It is now more than five years since the technology market hit its all-time high, but the disappointments that followed the boom in dotcom and telecom share prices are still fresh in investors’ memories.

This means that they have been quick to sell into rallies. However, there are several reasons why now might be a good time to stop thinking about selling and start thinking about buying.

Recent results from technology firms have been broadly better than expected, analysts are suggesting that future results will also surprise to the upside, and relatively little consideration has been given to tech firms’ operating leverage (this means operating profits tend to increase at a faster rate then revenues).

A further plus is the fact that many of the new innovations promised in the past are now becoming reality: technologies that were barely concepts in 1999/2000 are now ready to be deployed commercially, and this coincides with a time when enterprises and service providers have shaken off the effects of recession and are increasing capital expenditure budgets.

A particularly interesting subsector is communications. Broadband access for homes and businesses is now widely and cheaply available, something that enables numerous new applications. Network operators are also deploying new equipment so they can offer their customers new services, such as ‘voice-over internet protocol’ (Voip), ‘video on demand’ and third-generation wireless (3G).

There is also a trend for these service providers to buy, rather than build, the software they need to manage networks. One company that is a beneficiary of this is France’s Infovista (IFV, e5.81), which has great products, a good cash balance, partnerships with the likes of Accenture, EDS and Nortel, and a compelling valuation.

Another promising subsector is semiconductors. There is some debate about where we are in the semi-conductor cycle at the moment, but regardless of this, with many traditional manufacturing processes pushing against the boundaries of physics, new materials and the equipment required to process them become all the more important.

Soitec (SOI, e18.27) a pioneer of ‘silicon on insulator’ (SOI) technology, stands out as a potential winner here – the new games consoles from Sony and Nintendo due out in 2006 will use SOI technology. The shares have had a tremendous run, but if the company makes new deals with, say, Intel or Samsung, they could go further.

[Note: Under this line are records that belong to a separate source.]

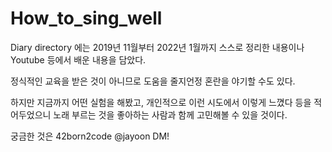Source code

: # How_to_sing_well

Diary directory 에는 2019년 11월부터 2022년 1월까지 스스로 정리한 내용이나 Youtube 등에서 배운 내용을 담았다.

정식적인 교육을 받은 것이 아니므로 도움을 줄지언정 혼란을 야기할 수도 있다.

하지만 지금까지 어떤 실험을 해봤고, 개인적으로 이런 시도에서 이렇게 느꼈다 등을 적어두었으니 노래 부르는 것을 좋아하는 사람과 함께 고민해볼 수 있을 것이다.

궁금한 것은 42born2code @jayoon DM!

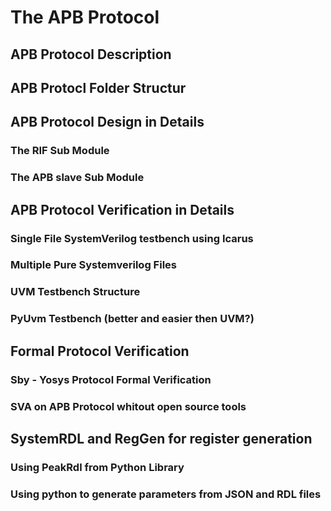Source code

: # The APB Protocol

## APB Protocol Description

## APB Protocl Folder Structur

## APB Protocol Design in Details

### The RIF Sub Module

### The APB slave Sub Module

## APB Protocol Verification in Details

### Single File SystemVerilog testbench using Icarus

### Multiple Pure Systemverilog Files 

### UVM Testbench Structure

### PyUvm Testbench (better and easier then UVM?)

## Formal Protocol Verification

### Sby - Yosys Protocol Formal Verification

### SVA on APB Protocol whitout open source tools

## SystemRDL and RegGen for register generation

### Using PeakRdl from Python Library

### Using python to generate parameters from JSON and RDL files 







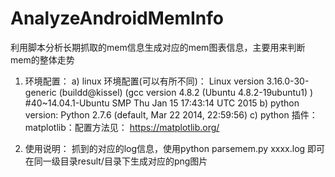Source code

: # AnalyzeAndroidMemInfo
利用脚本分析长期抓取的mem信息生成对应的mem图表信息，主要用来判断mem的整体走势

1. 环境配置：
   a) linux 环境配置(可以有所不同)：
   Linux version 3.16.0-30-generic (buildd@kissel) (gcc version 4.8.2 (Ubuntu 4.8.2-19ubuntu1) ) #40~14.04.1-Ubuntu SMP Thu Jan 15 17:43:14 UTC 2015
   b) python version:
   	  Python 2.7.6 (default, Mar 22 2014, 22:59:56)
   c) python 插件： matplotlib：配置方法见： https://matplotlib.org/ 

2. 使用说明：
   抓到的对应的log信息，使用python parsemem.py xxxx.log 即可在同一级目录result/目录下生成对应的png图片


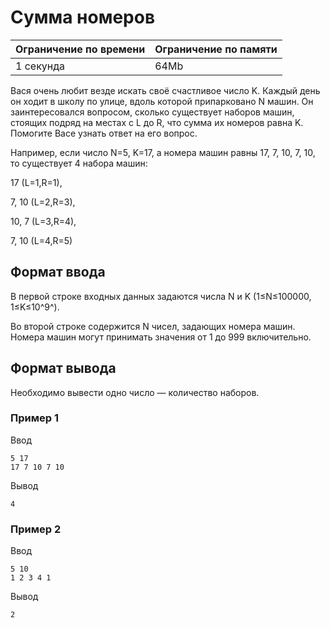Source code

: # Сумма номеров

| Ограничение по времени |  Ограничение по памяти|
|--|--|
| 1 секунда | 64Mb |

Вася очень любит везде искать своё счастливое число K. Каждый день он ходит в школу по улице, вдоль которой припарковано N машин. Он заинтересовался вопросом, сколько существует наборов машин, стоящих подряд на местах с L до R, что сумма их номеров равна K. Помогите Васе узнать ответ на его вопрос.

Например, если число  N=5,  K=17, а номера машин равны 17, 7, 10, 7, 10, то существует 4 набора машин:

17 (L=1,R=1),

7, 10 (L=2,R=3),

10, 7 (L=3,R=4),

7, 10 (L=4,R=5)

## Формат ввода

В первой строке входных данных задаются числа N и K (1≤N≤100000, 1≤K≤10^9^).

Во второй строке содержится  N  чисел, задающих номера машин. Номера машин могут принимать значения от  1  до  999  включительно.

## Формат вывода

Необходимо вывести одно число — количество наборов.

### Пример 1

Ввод

    5 17
    17 7 10 7 10

Вывод

    4

### Пример 2

Ввод

    5 10
    1 2 3 4 1

Вывод

    2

It’s no coincidence the two stocks I’ve mentioned are based in Europe. Many believe the US is the world’s technological centre, but Europe’s pedigree has been proven by firms such as Nokia, SAP, ASM Lithography, Ericsson, ARM Holdings and Dassault Systemes, each of which leads the world in its field.

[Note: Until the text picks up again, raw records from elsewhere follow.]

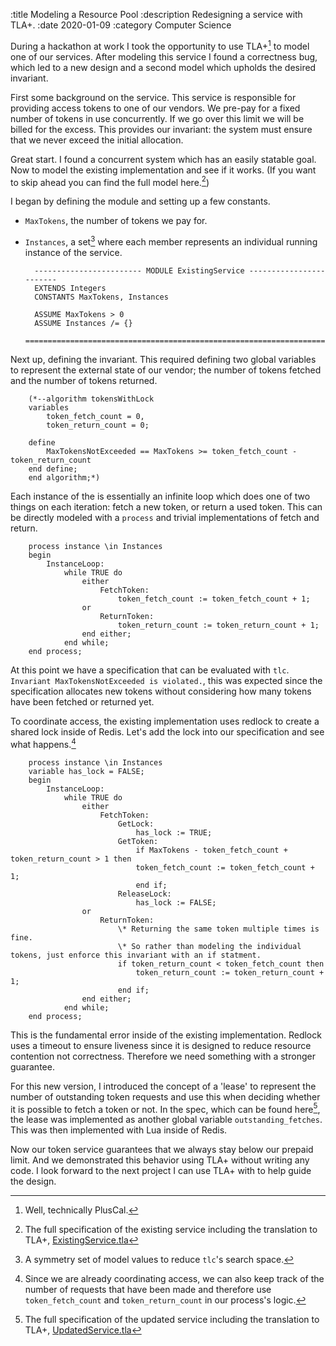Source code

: :title Modeling a Resource Pool
:description Redesigning a service with TLA+.
:date 2020-01-09
:category Computer Science

During a hackathon at work I took the opportunity to use TLA+[^1] to model one of our services.
After modeling this service I found a correctness bug, which led to a new design and a second model which upholds the desired invariant.

First some background on the service.
This service is responsible for providing access tokens to one of our vendors.
We pre-pay for a fixed number of tokens in use concurrently.
If we go over this limit we will be billed for the excess.
This provides our invariant: the system must ensure that we never exceed the initial allocation.

Great start.
I found a concurrent system which has an easily statable goal.
Now to model the existing implementation and see if it works.
(If you want to skip ahead you can find the full model here.[^2])

I began by defining the module and setting up a few constants.

- `MaxTokens`, the number of tokens we pay for.
- `Instances`, a set[^3] where each member represents an individual running instance of the service.

        ------------------------ MODULE ExistingService ------------------------
        EXTENDS Integers
        CONSTANTS MaxTokens, Instances

        ASSUME MaxTokens > 0
        ASSUME Instances /= {}
        ========================================================================

Next up, defining the invariant.
This required defining two global variables to represent the external state of our vendor; the number of tokens fetched and the number of tokens returned.

        (*--algorithm tokensWithLock
        variables
            token_fetch_count = 0,
            token_return_count = 0;

        define
            MaxTokensNotExceeded == MaxTokens >= token_fetch_count - token_return_count
        end define;
        end algorithm;*)

Each instance of the is essentially an infinite loop which does one of two things on each iteration: fetch a new token, or return a used token.
This can be directly modeled with a `process` and trivial implementations of fetch and return.

        process instance \in Instances
        begin
            InstanceLoop:
                while TRUE do
                    either
                        FetchToken:
                            token_fetch_count := token_fetch_count + 1;
                    or
                        ReturnToken:
                            token_return_count := token_return_count + 1;
                    end either;
                end while;
        end process;

At this point we have a specification that can be evaluated with `tlc`.
`Invariant MaxTokensNotExceeded is violated.`, this was expected since the specification allocates new tokens without considering how many tokens have been fetched or returned yet.

To coordinate access, the existing implementation uses redlock to create a shared lock inside of Redis.
Let's add the lock into our specification and see what happens.[^4]

        process instance \in Instances
        variable has_lock = FALSE;
        begin
            InstanceLoop:
                while TRUE do
                    either
                        FetchToken:
                            GetLock:
                                has_lock := TRUE;
                            GetToken:
                                if MaxTokens - token_fetch_count + token_return_count > 1 then
                                token_fetch_count := token_fetch_count + 1;
                                end if;
                            ReleaseLock:
                                has_lock := FALSE;
                    or
                        ReturnToken:
                            \* Returning the same token multiple times is fine.
                            \* So rather than modeling the individual tokens, just enforce this invariant with an if statment.
                            if token_return_count < token_fetch_count then
                                token_return_count := token_return_count + 1;
                            end if;
                    end either;
                end while;
        end process;

This is the fundamental error inside of the existing implementation.
Redlock uses a timeout to ensure liveness since it is designed to reduce resource contention not correctness.
Therefore we need something with a stronger guarantee.

For this new version, I introduced the concept of a 'lease' to represent the number of outstanding token requests and use this when deciding whether it is possible to fetch a token or not.
In the spec, which can be found here[^5], the lease was implemented as another global variable `outstanding_fetches`.
This was then implemented with Lua inside of Redis.

Now our token service guarantees that we always stay below our prepaid limit.
And we demonstrated this behavior using TLA+ without writing any code.
I look forward to the next project I can use TLA+ with to help guide the design.

[^1]: Well, technically PlusCal.
[^2]: The full specification of the existing service including the translation to TLA+, [ExistingService.tla](https://rampantmonkey.com/2020/01/modeling-a-resource-pool/ExistingService.tla)
[^3]: A symmetry set of model values to reduce `tlc`'s search space.
[^4]: Since we are already coordinating access, we can also keep track of the number of requests that have been made and therefore use `token_fetch_count` and `token_return_count` in our process's logic.
[^5]: The full specification of the updated service including the translation to TLA+, [UpdatedService.tla](https://rampantmonkey.com/2020/01/modeling-a-resource-pool/UpdatedService.tla)
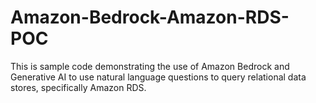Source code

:# Amazon-Bedrock-Amazon-RDS-POC
This is sample code demonstrating the use of Amazon Bedrock and Generative AI to use natural language questions to query relational data stores, specifically Amazon RDS.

Europe also arguably leads the way in communications technology; Nokia holds over 30% of the world’s market share for mobile phones, Ericsson supplies 40% of global mobile communications infrastructure, and ARM processors power 70% of the world’s mobile phones. There are plenty of opportunities for investors to make money in the tech sector over the next few years, especially in Europe.

Jeremy Gleeson is investment adviser to the Close Finsbury Technology fund

… or is it just another fad?

Having fallen an average of 71% since March 2000, there’s no doubt that tech funds are on the rise again. The question is why? And will it last?

The answer to the first question is that fund managers are touting 2006 as a big year for new products to hit the market, says Robert Cyran on Breakingviews.com, and investors now “seem willing to believe that an IT capital expenditure orgy is about to take place”. But even if it is, that doesn’t necessarily mean investing in the sector is a good idea.

Consider PCs. They are the backbone of much IT-related capital expenditure, yet average prices are falling at an annual rate of 10%. As for the consumer market, sales volumes may be increasing, but there’s more competition and prices are falling, so revenue growth in the tech sector will continue to be quite slow.

Richard Holway of technology consultancy Ovum isn’t bullish either. Over the next 20 years or so, he told Mark Atherton in The Times, there’s little chance of such double-digit growth as we saw in the 1990s. Technology will perform no better than other cyclical sectors such as steel and will expand at roughly 5% a year.

The truth is that however much technology has become a part of our lives, it’s still one of the higher-risk and faddish investment sectors and one to be approached with caution. Don’t go for too specialised a fund, says Heather Connon in The Observer, as the more specialised it is, the more volatile. And don’t just look at one year’s performance – look for consistency, says Cyran. Finally, only make a specialist fund a small part of your overall portfolio.

Citywire’s top-three performing funds (measuring discrete performance percentage over a three-year period) in the technology and telecoms sector are Close FTSE TechMark, Artemis New Enterprises and Legg Mason European TMT.